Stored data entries
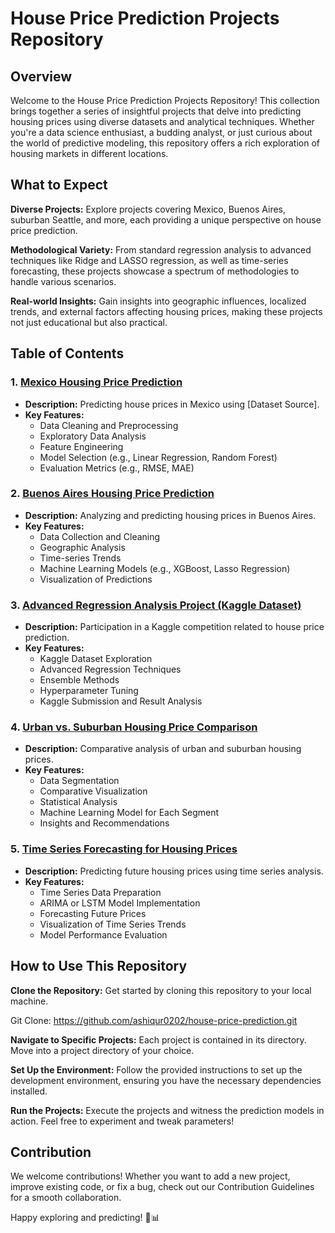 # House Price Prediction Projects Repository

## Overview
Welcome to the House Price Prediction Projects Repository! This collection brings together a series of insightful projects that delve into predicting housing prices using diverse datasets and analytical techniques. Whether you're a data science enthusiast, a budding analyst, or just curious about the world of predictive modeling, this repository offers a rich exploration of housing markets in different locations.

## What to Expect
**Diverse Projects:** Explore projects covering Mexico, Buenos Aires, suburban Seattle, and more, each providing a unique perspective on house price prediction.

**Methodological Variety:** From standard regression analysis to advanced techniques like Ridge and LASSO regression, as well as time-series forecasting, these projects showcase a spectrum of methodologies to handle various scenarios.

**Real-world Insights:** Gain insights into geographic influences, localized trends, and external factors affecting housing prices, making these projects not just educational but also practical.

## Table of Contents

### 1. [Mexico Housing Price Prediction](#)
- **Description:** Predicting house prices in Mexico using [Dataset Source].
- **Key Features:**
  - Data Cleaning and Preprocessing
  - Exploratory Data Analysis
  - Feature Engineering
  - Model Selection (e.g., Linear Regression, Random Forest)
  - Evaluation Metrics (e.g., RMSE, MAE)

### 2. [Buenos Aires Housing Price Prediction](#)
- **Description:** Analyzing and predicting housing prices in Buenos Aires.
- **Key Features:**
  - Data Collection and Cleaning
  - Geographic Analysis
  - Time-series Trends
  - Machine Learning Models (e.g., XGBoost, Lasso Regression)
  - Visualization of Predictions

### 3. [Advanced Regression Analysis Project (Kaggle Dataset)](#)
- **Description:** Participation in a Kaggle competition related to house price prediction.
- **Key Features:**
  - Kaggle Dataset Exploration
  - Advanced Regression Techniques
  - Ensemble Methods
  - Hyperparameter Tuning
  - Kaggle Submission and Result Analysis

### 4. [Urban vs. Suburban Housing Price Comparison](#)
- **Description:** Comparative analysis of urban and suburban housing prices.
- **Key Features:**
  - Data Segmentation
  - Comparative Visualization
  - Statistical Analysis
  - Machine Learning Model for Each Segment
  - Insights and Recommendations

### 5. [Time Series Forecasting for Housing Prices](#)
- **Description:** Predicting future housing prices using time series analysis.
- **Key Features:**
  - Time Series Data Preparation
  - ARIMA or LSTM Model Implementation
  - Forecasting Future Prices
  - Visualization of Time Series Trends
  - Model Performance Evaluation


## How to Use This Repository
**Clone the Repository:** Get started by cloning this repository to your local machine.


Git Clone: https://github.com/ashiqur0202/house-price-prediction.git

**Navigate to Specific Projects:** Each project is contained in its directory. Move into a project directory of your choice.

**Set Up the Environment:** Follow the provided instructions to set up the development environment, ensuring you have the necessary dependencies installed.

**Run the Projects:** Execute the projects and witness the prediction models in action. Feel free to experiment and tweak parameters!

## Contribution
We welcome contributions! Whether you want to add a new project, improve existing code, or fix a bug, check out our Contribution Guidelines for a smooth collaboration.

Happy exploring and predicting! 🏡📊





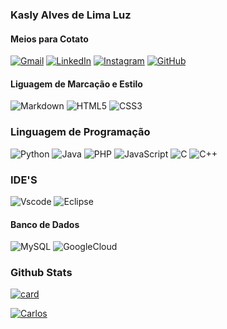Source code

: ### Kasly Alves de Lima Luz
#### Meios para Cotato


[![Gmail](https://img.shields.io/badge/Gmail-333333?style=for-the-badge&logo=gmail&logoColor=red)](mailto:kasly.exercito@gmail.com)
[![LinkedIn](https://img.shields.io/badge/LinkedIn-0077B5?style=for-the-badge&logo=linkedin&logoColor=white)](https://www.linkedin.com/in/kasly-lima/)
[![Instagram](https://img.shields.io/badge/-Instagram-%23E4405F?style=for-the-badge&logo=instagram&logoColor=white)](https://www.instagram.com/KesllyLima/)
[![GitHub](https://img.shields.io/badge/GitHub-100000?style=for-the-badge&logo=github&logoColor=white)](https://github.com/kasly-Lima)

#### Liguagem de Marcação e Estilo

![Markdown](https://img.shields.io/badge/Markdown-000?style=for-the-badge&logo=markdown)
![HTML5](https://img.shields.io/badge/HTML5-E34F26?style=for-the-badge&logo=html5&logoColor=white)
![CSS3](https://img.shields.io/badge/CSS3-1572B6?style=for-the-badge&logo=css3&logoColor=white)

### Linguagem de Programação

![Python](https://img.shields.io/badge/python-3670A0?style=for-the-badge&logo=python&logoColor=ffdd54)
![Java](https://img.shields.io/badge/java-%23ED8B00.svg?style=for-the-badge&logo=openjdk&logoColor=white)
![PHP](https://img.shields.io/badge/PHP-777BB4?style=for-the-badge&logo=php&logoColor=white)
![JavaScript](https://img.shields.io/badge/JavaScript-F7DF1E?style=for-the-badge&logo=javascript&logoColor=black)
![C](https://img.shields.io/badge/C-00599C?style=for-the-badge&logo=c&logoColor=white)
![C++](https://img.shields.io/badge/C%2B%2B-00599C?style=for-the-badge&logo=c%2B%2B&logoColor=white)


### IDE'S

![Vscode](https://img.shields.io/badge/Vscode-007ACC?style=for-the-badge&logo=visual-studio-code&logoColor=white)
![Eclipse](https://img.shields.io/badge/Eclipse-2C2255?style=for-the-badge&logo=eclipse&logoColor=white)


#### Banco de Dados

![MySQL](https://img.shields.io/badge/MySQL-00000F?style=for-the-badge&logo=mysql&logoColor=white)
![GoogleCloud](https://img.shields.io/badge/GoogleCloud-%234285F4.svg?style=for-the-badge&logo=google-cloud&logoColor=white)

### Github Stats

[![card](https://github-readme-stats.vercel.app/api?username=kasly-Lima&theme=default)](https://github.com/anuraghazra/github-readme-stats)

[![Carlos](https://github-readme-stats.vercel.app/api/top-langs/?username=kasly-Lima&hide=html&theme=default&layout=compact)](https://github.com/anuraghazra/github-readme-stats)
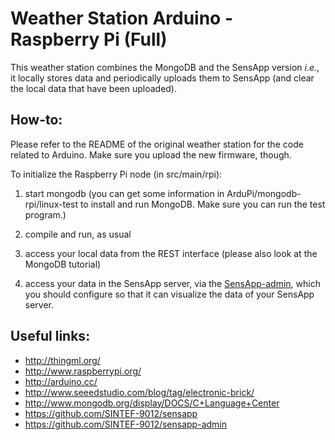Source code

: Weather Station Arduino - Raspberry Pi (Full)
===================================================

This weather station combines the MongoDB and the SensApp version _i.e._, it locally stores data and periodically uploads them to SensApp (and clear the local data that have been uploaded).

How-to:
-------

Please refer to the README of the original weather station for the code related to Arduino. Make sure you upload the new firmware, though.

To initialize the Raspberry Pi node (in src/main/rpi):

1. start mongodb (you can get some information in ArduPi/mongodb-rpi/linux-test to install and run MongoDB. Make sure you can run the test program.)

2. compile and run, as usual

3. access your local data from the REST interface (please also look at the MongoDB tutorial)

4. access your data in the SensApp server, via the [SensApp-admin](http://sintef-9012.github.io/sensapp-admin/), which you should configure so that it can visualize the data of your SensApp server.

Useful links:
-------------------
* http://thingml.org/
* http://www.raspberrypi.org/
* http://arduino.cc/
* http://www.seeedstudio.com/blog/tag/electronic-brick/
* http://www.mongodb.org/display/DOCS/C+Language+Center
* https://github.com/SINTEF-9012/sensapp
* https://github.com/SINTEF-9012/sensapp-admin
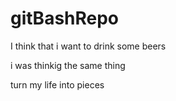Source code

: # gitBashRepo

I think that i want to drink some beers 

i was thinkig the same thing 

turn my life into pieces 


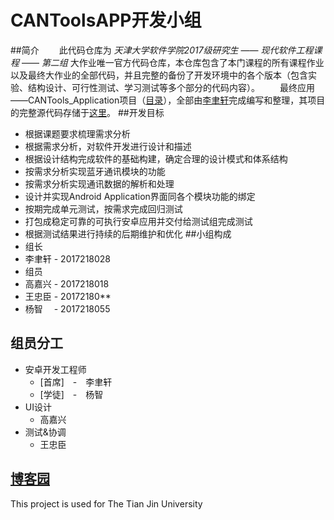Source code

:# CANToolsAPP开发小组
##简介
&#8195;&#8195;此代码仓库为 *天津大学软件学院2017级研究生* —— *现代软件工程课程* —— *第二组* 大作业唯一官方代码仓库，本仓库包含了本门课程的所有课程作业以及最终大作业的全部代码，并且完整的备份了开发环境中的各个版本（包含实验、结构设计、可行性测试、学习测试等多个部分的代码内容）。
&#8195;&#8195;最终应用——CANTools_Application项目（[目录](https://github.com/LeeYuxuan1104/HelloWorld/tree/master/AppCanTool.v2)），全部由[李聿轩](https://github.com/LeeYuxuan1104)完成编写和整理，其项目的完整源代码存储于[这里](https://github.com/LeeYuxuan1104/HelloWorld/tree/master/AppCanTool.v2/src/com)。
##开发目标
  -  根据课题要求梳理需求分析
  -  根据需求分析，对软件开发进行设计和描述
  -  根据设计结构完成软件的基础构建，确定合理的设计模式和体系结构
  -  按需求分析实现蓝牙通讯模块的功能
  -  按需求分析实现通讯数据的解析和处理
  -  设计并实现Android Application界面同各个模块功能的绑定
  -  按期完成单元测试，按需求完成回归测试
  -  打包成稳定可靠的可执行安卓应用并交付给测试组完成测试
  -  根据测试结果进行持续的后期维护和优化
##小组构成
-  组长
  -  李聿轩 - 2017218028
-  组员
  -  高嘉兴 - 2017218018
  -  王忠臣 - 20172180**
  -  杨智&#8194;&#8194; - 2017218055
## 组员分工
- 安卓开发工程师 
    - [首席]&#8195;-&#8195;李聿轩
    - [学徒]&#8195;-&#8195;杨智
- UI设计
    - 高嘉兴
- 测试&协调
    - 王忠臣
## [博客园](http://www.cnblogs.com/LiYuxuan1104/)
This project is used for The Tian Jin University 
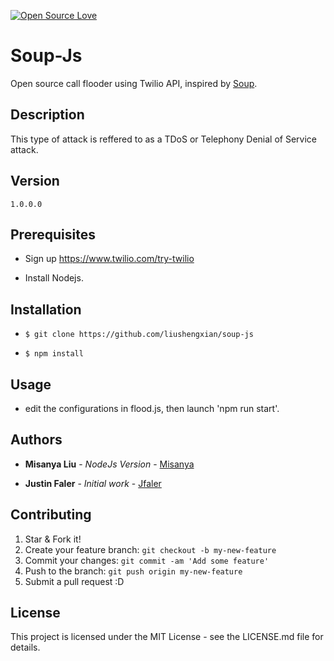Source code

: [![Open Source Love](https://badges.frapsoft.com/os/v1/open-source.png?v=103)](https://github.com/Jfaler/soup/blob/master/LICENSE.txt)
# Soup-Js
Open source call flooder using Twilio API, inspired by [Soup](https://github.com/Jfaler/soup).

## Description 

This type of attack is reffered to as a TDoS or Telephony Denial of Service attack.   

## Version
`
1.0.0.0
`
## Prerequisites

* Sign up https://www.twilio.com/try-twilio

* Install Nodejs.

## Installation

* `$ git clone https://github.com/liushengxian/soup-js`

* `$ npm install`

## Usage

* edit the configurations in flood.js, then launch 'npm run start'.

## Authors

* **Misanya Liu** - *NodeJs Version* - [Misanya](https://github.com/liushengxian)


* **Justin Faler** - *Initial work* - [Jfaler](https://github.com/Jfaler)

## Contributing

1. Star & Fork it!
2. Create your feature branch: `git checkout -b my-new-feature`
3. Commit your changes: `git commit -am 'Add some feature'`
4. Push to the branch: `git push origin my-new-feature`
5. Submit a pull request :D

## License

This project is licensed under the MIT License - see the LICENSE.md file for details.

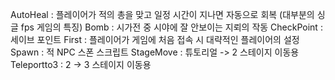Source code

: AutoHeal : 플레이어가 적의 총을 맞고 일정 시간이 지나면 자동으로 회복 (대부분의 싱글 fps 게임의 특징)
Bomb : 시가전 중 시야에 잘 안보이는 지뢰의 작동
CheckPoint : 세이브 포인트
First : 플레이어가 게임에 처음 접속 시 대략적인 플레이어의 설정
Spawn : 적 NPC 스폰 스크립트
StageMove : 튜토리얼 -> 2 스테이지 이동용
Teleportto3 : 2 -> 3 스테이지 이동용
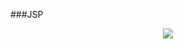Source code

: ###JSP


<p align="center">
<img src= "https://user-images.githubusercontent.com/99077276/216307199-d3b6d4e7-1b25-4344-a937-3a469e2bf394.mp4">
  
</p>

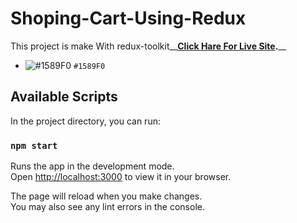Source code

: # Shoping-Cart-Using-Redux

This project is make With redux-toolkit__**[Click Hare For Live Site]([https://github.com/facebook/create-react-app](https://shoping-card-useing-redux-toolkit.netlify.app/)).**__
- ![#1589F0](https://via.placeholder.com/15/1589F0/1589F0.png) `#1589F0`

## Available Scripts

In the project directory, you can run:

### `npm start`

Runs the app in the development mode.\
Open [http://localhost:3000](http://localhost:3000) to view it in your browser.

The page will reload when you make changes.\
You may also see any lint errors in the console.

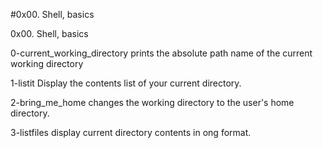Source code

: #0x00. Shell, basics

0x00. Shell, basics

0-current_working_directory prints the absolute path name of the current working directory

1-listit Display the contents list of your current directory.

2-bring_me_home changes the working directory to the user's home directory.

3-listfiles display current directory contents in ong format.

## Problem
Starting at the line containing "work* - [Jfaler](https://github.com/Jfaler)" and stopping at the line containing "Teleportto3 : 2 -> 3 스테이지 이동용", output each line exactly as it appears above. Leave out the pictures.

## Task result
* **Justin Faler** - *Initial work* - [Jfaler](https://github.com/Jfaler)

## Contributing

1. Star & Fork it!
2. Create your feature branch: `git checkout -b my-new-feature`
3. Commit your changes: `git commit -am 'Add some feature'`
4. Push to the branch: `git push origin my-new-feature`
5. Submit a pull request :D

## License

This project is licensed under the MIT License - see the LICENSE.md file for details.

Source code

: AutoHeal : 플레이어가 적의 총을 맞고 일정 시간이 지나면 자동으로 회복 (대부분의 싱글 fps 게임의 특징)
Bomb : 시가전 중 시야에 잘 안보이는 지뢰의 작동
CheckPoint : 세이브 포인트
First : 플레이어가 게임에 처음 접속 시 대략적인 플레이어의 설정
Spawn : 적 NPC 스폰 스크립트
StageMove : 튜토리얼 -> 2 스테이지 이동용
Teleportto3 : 2 -> 3 스테이지 이동용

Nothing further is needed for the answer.